Deciphering lymph node cytokine activities in cancer immunotherapy

10/5/2025

Despite advances in immunotherapy, many cancer patients do not yet respond to immune checkpoint blockade such as anti-PD-1, and there is a significant challenge in understanding the mechanisms of resistance and predicting which patients are more likely to benefit from such therapies. Cytokines, extracellular signaling molecules of the immune system, play a critical role in immune activation, potentially mediating an effective or ineffective immune response to immunotherapies. However, due to the large number of cytokines and cell types, as well as the complex cellular responses to diverse cytokines, it has been challenging to systematically decode cellular responses to cytokines in responders vs. non-responders in cancer patients. The lymph nodes are key organs where anti-tumor immunity develops and are routinely biopsied for cancer staging purposes. Therefore, understanding cytokine activities in lymph nodes holds tremendous potential for deciphering mechanisms of anti-cancer immunity and predicting treatment response. Recently, we built the Immune Dictionary (Cui et al., Nature, 2024), where we systematically measured the single-cell transcriptomic responses of >17 immune cell types in response to each of 86 cytokines in murine lymph nodes in vivo, providing a large-scale compendium of cell-type-specific cytokine signatures for >1,400 cytokine-cell type combinations. Based on the dictionary, we created its companion software, Immune Response Enrichment Analysis (IREA), enabling automated assessment of cytokine activities from gene expression data.
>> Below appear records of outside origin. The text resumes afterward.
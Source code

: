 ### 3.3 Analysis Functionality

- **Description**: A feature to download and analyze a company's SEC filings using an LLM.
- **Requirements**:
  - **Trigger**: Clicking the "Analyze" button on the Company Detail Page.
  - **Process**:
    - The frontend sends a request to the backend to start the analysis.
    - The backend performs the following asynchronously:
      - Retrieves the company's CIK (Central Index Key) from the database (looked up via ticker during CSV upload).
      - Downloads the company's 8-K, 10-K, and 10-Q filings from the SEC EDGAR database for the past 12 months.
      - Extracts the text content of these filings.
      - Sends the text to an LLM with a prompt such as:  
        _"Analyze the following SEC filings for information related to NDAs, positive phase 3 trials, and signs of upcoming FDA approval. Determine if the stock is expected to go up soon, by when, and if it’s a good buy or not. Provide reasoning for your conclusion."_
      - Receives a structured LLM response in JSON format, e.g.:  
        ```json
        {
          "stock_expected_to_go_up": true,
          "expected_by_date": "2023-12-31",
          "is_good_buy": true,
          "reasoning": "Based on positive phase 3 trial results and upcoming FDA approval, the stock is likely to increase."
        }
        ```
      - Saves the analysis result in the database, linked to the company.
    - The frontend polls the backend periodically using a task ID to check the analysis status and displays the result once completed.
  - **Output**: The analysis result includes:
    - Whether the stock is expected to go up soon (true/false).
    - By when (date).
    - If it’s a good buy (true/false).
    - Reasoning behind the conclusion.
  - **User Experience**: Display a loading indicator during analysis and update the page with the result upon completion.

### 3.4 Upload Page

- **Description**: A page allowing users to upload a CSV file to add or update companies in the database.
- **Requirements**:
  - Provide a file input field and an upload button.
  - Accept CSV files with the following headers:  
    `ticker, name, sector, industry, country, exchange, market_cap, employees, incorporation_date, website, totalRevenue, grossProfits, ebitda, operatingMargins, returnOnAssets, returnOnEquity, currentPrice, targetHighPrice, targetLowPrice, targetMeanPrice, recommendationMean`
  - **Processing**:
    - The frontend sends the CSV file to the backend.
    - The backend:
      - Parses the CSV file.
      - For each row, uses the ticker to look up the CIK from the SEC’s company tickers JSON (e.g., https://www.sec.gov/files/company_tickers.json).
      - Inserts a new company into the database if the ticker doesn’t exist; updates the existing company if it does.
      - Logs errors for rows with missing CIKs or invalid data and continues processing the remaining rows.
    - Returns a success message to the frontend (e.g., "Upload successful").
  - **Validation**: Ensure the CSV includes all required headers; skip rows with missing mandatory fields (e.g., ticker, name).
This creates a unique opportunity to understand cytokine responses in lymph nodes in cancer immunotherapy, which may offer unprecedented mechanistic and predictive insights into cancer immunotherapy responsiveness.

My Karin Grunebaum Cancer Research Foundation Faculty Fellowship project leverages our Immune Dictionary to investigate cytokine activities in tumor-sentinel lymph nodes of responder and non-responder populations to anti-PD-1 therapy, with the goal of uncovering cytokine pathways that mediate effective anti-cancer immunity and establishing a novel framework for predicting patient responses to anti-PD-1 therapy at the time of diagnosis.